On 10/03/2012 01:45 PM, Skip Montanaro wrote:
Is there a rough list of changes for 3.4 written down somewhere, or is that only to be inferred based on PEPs whose Python-Version header reads "3.4"? How confident are you that the schedule you've proposed gives enough time for proposed changes to be implemented and to stablize?

Here's a short list of proposed changes for 3.4--basically all the stuff that didn't make it in to 3.3:
Candidate PEPs:

* PEP 395: Qualified Names for Modules
* PEP 3143: Standard daemon process library
* PEP 3154: Pickle protocol version 4

Other proposed large-scale changes:

* Breaking out standard library and docs in separate repos
* Addition of the "packaging" module, deprecating "distutils"
* Addition of the "regex" module
* Email version 6
* A standard event-loop interface (PEP by Jim Fulton pending)
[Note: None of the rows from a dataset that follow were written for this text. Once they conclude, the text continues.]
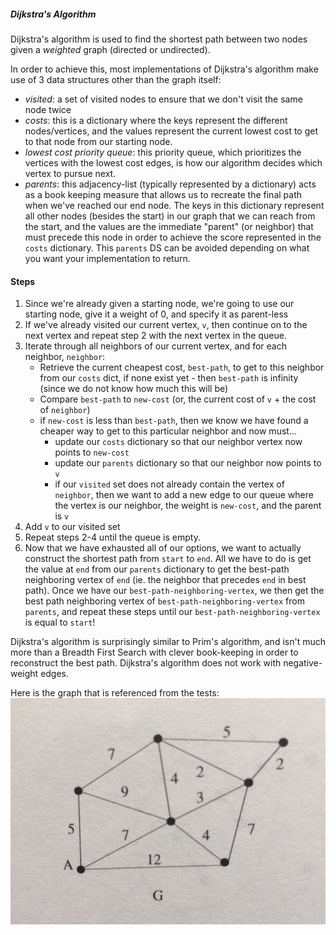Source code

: ##### Dijkstra's Algorithm

Dijkstra's algorithm is used to find the shortest path between two nodes given a *weighted*
graph (directed or undirected).

In order to achieve this, most implementations of Dijkstra's algorithm make use of 3 data structures other
than the graph itself:
  - *visited*: a set of visited nodes to ensure that we don't visit the same node twice
  - *costs*: this is a dictionary where the keys represent the different nodes/vertices, and the
    values represent the current lowest cost to get to that node from our starting node.
  - *lowest cost priority queue*: this priority queue, which prioritizes the vertices with
    the lowest cost edges, is how our algorithm decides which vertex to pursue next.
  - *parents*: this adjacency-list (typically represented by a dictionary) acts as a book keeping
    measure that allows us to recreate the final path when we've reached our end node.
    The keys in this dictionary represent all other nodes (besides the start) in our
    graph that we can reach from the start, and the values are the immediate "parent" (or neighbor)
    that must precede this node in order to achieve the score represented in the `costs` dictionary.
    This `parents` DS can be avoided depending on what you want your implementation to return.

#### Steps
1. Since we're already given a starting node, we're going to use our starting node, give it
   a weight of 0, and specify it as parent-less
2. If we've already visited our current vertex, `v`, then continue on to the next vertex and
   repeat step 2 with the next vertex in the queue.
3. Iterate through all neighbors of our current vertex, and for each neighbor, `neighbor`:
   - Retrieve the current cheapest cost, `best-path`, to get to this neighbor from our `costs` dict,
     if none exist yet - then `best-path` is infinity (since we do not know how much this will be)
   - Compare `best-path` to `new-cost` (or, the current cost of `v` + the cost of `neighbor`)
   - if `new-cost` is less than `best-path`, then we know we have found a cheaper way to get to
     this particular neighbor and now must...
     - update our `costs` dictionary so that our neighbor vertex now points to `new-cost`
     - update our `parents` dictionary so that our neighbor now points to `v`
     - if our `visited` set does not already contain the vertex of `neighbor`, then we want
       to add a new edge to our queue where the vertex is our neighbor, the weight is `new-cost`,
       and the parent is `v`
4. Add `v` to our visited set
5. Repeat steps 2-4 until the queue is empty.
6. Now that we have exhausted all of our options, we want to actually construct the shortest
   path from `start` to `end`. All we have to do is get the value at `end` from our `parents`
   dictionary to get the best-path neighboring vertex of `end` (ie. the neighbor that precedes
   `end` in best path). Once we have our `best-path-neighboring-vertex`, we then get the best
   path neighboring vertex of `best-path-neighboring-vertex` from `parents`, and repeat these steps
   until our `best-path-neighboring-vertex` is equal to `start`!


Dijkstra's algorithm is surprisingly similar to Prim's algorithm, and isn't much more than a
Breadth First Search with clever book-keeping in order to reconstruct the best path. Dijkstra's
algorithm does not work with negative-weight edges.

Here is the graph that is referenced from the tests:
![graph](./img/graph.jpg)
As for the rest of it, my understanding was that there is no longer any great plan written in the stars for Python releases.  Python releases are comprised of whatever features people propose, implement, and are willing to support, that they can get done in time for the beta cutoff.  From that perspective, the schedule drives the features more than the other-way around.

The schedule proposes six weeks between feature-freeze and release.  If that isn't enough we'll slip a little.  But given that we have little idea what features will make it in to 3.4, it's hard to say for certain whether or not that's enough time.  At this point all I can do is propose a schedule and hope for the best.